PROMPT ▸ After locating the line that contains "Enter multiple commands" in the records below, write out exactly that line and each line after it through the one that contains "the shell input.", and nothing else.

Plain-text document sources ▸

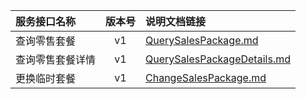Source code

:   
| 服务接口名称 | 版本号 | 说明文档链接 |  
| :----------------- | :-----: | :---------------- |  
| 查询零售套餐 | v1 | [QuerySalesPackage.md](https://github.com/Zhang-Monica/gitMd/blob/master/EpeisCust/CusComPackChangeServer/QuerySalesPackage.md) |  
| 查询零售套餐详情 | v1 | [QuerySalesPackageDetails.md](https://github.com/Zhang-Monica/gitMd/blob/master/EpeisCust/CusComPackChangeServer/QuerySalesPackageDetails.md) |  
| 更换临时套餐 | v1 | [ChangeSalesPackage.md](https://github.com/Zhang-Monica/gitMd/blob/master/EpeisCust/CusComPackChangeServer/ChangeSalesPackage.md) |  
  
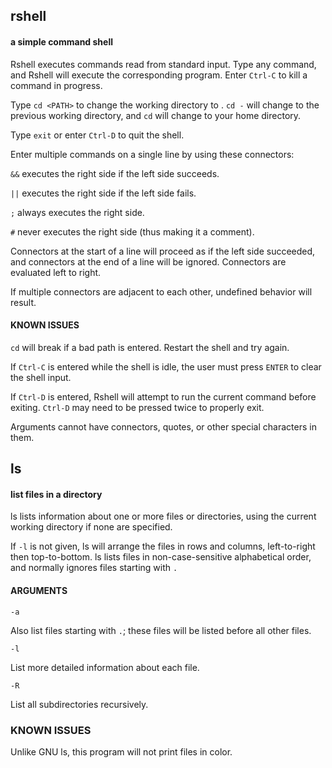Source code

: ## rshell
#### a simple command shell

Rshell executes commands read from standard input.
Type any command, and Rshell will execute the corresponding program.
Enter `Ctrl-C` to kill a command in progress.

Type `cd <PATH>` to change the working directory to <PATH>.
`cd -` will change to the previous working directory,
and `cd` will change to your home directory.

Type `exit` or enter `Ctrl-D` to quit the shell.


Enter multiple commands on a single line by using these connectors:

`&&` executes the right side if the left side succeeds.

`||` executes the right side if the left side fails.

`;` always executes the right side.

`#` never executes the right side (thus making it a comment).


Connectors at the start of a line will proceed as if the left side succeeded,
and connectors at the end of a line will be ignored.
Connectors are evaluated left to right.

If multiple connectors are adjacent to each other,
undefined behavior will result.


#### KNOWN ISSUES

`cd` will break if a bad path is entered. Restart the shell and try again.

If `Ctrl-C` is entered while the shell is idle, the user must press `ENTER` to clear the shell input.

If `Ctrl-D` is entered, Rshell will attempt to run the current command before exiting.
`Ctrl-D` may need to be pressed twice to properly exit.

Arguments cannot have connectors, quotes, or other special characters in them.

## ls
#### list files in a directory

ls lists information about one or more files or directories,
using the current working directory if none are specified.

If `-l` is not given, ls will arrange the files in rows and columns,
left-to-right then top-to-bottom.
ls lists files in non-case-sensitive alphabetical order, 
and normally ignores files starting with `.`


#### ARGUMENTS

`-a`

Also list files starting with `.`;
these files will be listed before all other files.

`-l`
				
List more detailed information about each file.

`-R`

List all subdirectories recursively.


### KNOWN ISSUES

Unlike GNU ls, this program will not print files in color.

RESULT FOR THIS TASK ▸
Enter multiple commands on a single line by using these connectors:

`&&` executes the right side if the left side succeeds.

`||` executes the right side if the left side fails.

`;` always executes the right side.

`#` never executes the right side (thus making it a comment).


Connectors at the start of a line will proceed as if the left side succeeded,
and connectors at the end of a line will be ignored.
Connectors are evaluated left to right.

If multiple connectors are adjacent to each other,
undefined behavior will result.


#### KNOWN ISSUES

`cd` will break if a bad path is entered. Restart the shell and try again.

If `Ctrl-C` is entered while the shell is idle, the user must press `ENTER` to clear the shell input.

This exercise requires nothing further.